Шекспир обнажает разложение высших правящих кругов, картину гниения всего государственного правления, он показывает, что все несчастья страны идут от феодальной аристократии и от капитализирующегося дворянства, которые грабят народ, ввергают его в нищету и бедствия, попирают его человеческие права.

Вот они, перлы наших, малая толика, демонстрирующая «могущество самого метода советского искусствоведения»: Зарубежные шекспироведы, слыша об этом единстве, нередко испытывают нечто близкое к чувству зависти.

  • ..внося в его трагедии идейную целенаправленность, делая их оружием в современной борьбе, советский театр вводит Шекспира в мир социализма.

Право, чего только не способен «доказать» буржуазный исследователь!

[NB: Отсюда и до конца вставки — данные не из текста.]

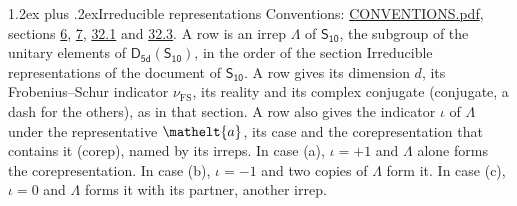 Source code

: \documentclass[10pt,a4paper]{article}
\makeatletter
\renewcommand\section{\@startsection{section}{1}{\z@}{-3ex plus -1ex minus -.2ex}%
  {1.2ex plus .2ex}{\normalfont\large\sffamily\bfseries\color{parttitle}}}
\numberwithin{equation}{section}
\newcommand{\eltfont}[1]{{\let\sigma\eltsigma\mathelt{#1}}}
\newcommand{\grp}[1]{\mathsf{#1}}
\newcommand{\elt}[1]{\eltfont{#1}}
\newcommand{\fsind}{\nu_{\mathrm{FS}}}
\makeatother
\begin{document}
\section{Irreducible representations}\label{s:irreps}
Conventions: \href{../../CONVENTIONS.pdf}{CONVENTIONS.pdf}, sections \href{../../../rotation/CONVENTIONS.pdf\#conv.6}{6}, \href{../../../rotation/CONVENTIONS.pdf\#conv.7}{7}, \href{../../CONVENTIONS.pdf\#conv.32.1}{32.1} and \href{../../CONVENTIONS.pdf\#conv.32.3}{32.3}.
\leavevmode\label{n:irrep.Delta}A row is an irrep $\Lambda$ of $\grp{S_{10}}$, the subgroup of the unitary elements of $\grp{D_{5d}}(\grp{S_{10}})$, in the order of the section Irreducible representations of the document of \href{../../../rotation/data/pdf/S10.pdf}{$\grp{S_{10}}$}. \label{n:index.dimension}\label{n:index.frobenius}\label{n:head.irrep}\label{n:head.reality}\label{n:head.conjugate}A row gives its dimension $d$, its Frobenius--Schur indicator $\fsind$, its reality and its complex conjugate (conjugate, a dash for the others), as in that section. \label{n:head.case.corep}\label{n:head.corep}A row also gives the indicator $\iota$ of $\Lambda$ under the representative $\elt{a}$, its case and the corepresentation that contains it (corep), named by its irreps. In case (a), $\iota = +1$ and $\Lambda$ alone forms the corepresentation. In case (b), $\iota = -1$ and two copies of $\Lambda$ form it. In case (c), $\iota = 0$ and $\Lambda$ forms it with its partner, another irrep.
\setlength{\emergencystretch}{2em}\par\setlength{\emergencystretch}{0pt}
\end{document}
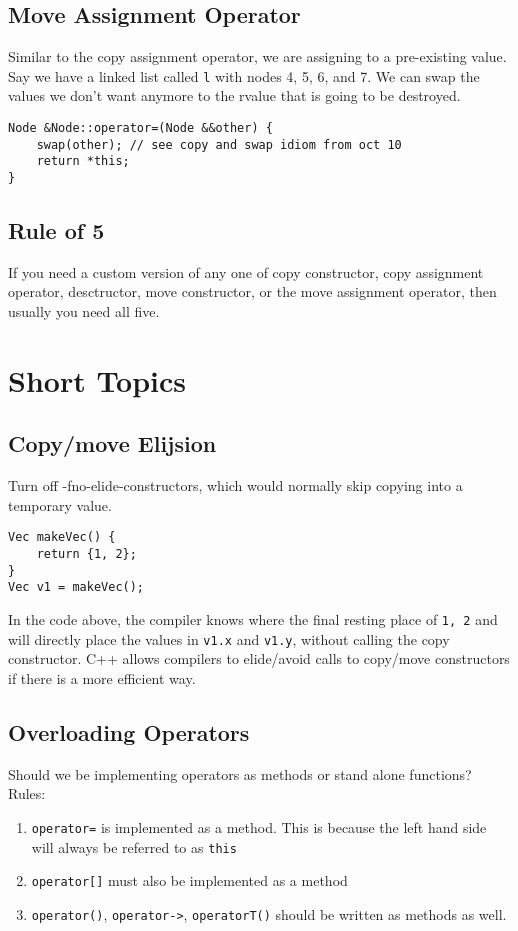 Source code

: \documentclass[12pt]{article}
\begin{document}
\subsection{Move Assignment Operator}

Similar to the copy assignment operator, we are assigning to a pre-existing value. Say we have a linked list called \lstinline{l} with nodes 4, 5, 6, and 7. We can swap the values we don't want anymore to the rvalue that is going to be destroyed.
\begin{lstlisting}
Node &Node::operator=(Node &&other) {
    swap(other); // see copy and swap idiom from oct 10
    return *this;
}
\end{lstlisting}

\subsection{Rule of 5}
If you need a custom version of any one of copy constructor, copy assignment operator, desctructor, move constructor, or the move assignment operator, then usually you need all five.

\section{Short Topics}

\subsection{Copy/move Elijsion} 
Turn off -fno-elide-constructors, which would normally skip copying into a temporary value.
\begin{lstlisting}
Vec makeVec() {
    return {1, 2};
}
Vec v1 = makeVec();
\end{lstlisting}
In the code above, the compiler knows where the final resting place of \lstinline{1, 2} and will directly place the values in \lstinline{v1.x} and \lstinline{v1.y}, without calling the copy constructor. C++ allows compilers to elide/avoid calls to copy/move constructors if there is a more efficient way.

\subsection{Overloading Operators}
Should we be implementing operators as methods or stand alone functions?
\\Rules:
\begin{enumerate}
    \item \lstinline{operator=} is implemented as a method. This is because the left hand side will always be referred to as \lstinline{this}
    \item \lstinline{operator[]} must also be implemented as a method
    \item \lstinline{operator()}, \lstinline{operator->}, \lstinline{operatorT()} should be written as methods as well.
\end{enumerate}
\end{document}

Книжка Бетэля… показывает с чрезвычайной убедительностью, к каким реакционным выводам приходит, и совершенно неизбежно, современное квазинаучное шекспироведение. Позиция, занятая советскими шекспироведами, представляется нам единственно научной.

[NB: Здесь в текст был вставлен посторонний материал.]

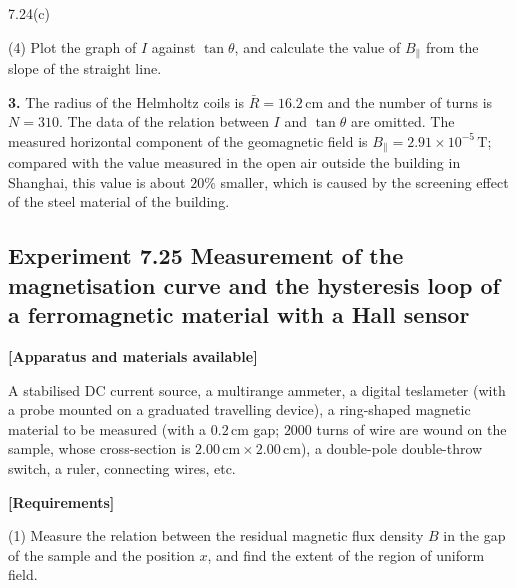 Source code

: \begin{figbox}{7.24(c)}
\end{figbox}

(4) Plot the graph of $I$ against $\tan\theta$, and calculate the value of $B_\parallel$ from the slope of the straight line.

\textbf{3.} The radius of the Helmholtz coils is $\bar{R}=16.2\,\mathrm{cm}$ and the number of turns is $N=310$. The data of the relation between $I$ and $\tan\theta$ are omitted. The measured horizontal component of the geomagnetic field is $B_\parallel=2.91\times10^{-5}\,\mathrm{T}$; compared with the value measured in the open air outside the building in Shanghai, this value is about $20\%$ smaller, which is caused by the screening effect of the steel material of the building.

\subsection*{Experiment 7.25 \quad Measurement of the magnetisation curve and the hysteresis loop of a ferromagnetic material with a Hall sensor}

\textbf{[Apparatus and materials available]}

A stabilised DC current source, a multirange ammeter, a digital teslameter (with a probe mounted on a graduated travelling device), a ring-shaped magnetic material to be measured (with a $0.2\,\mathrm{cm}$ gap; $2000$ turns of wire are wound on the sample, whose cross-section is $2.00\,\mathrm{cm}\times2.00\,\mathrm{cm}$), a double-pole double-throw switch, a ruler, connecting wires, etc.

\textbf{[Requirements]}

(1) Measure the relation between the residual magnetic flux density $B$ in the gap of the sample and the position $x$, and find the extent of the region of uniform field.

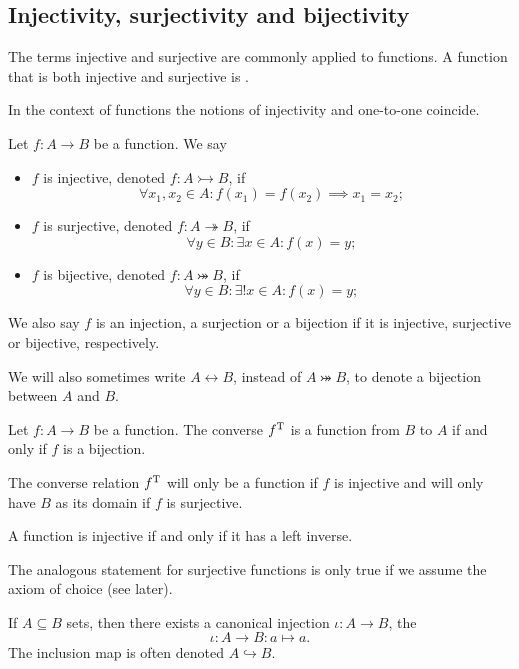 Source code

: \subsection{Injectivity, surjectivity and bijectivity}
\begin{definition}
The terms injective and surjective are commonly applied to functions. A function that is both injective and surjective is .
\end{definition}
In the context of functions the notions of injectivity and one-to-one coincide.
\begin{lemma}
Let $f:A\to B$ be a function. We say
\begin{itemize}
\item $f$ is injective, denoted $f: A\rightarrowtail B$, if
\[ \forall x_1,x_2\in A: f(x_1) = f(x_2) \implies x_1 = x_2; \]
\item $f$ is surjective, denoted $f: A\twoheadrightarrow B$, if
\[ \forall y\in B: \exists x\in A: f(x) = y; \]
\item $f$ is bijective, denoted $f: A\twoheadrightarrowtail B$, if
\[ \forall y\in B: \exists! x\in A: f(x) = y; \]
\end{itemize}
We also say $f$ is an injection, a surjection or a bijection if it is injective, surjective or bijective, respectively.

We will also sometimes write $A \leftrightarrow B$, instead of $A\twoheadrightarrowtail B$, to denote a bijection between $A$ and $B$.
\end{lemma}
\begin{lemma}
Let $f:A\to B$ be a function. The converse $f^{\mathrm{T}}$ is a function from $B$ to $A$ \textup{if and only if} $f$ is a bijection.
\end{lemma}
The converse relation $f^{\mathrm{T}}$ will only be a function if $f$ is injective and will only have $B$ as its domain if $f$ is surjective.

\begin{lemma} \label{lemma:injectiveInverse}
A function is injective \textup{if and only if} it has a left inverse.
\end{lemma}
The analogous statement for surjective functions is only true if we assume the axiom of choice (see later).

\begin{lemma}
If $A\subseteq B$ sets, then there exists a canonical injection $\iota: A\to B$, the 
\[ \iota: A\to B: a\mapsto a. \]
The inclusion map is often denoted $A\hookrightarrow B$.
\end{lemma}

Антинаучное буржуазное шекспироведение последних десятилетий…

В угоду своим реакционным задачам большая часть современных буржуазных шекспироведов, исследующих елизаветинскую эпоху, проходит мимо…

Существеннейшая, принципиальнейшая разница между нашим, советским шекспироведением и шекспироведением буржуазным заключается именно в диалектическом подходе к явлениям.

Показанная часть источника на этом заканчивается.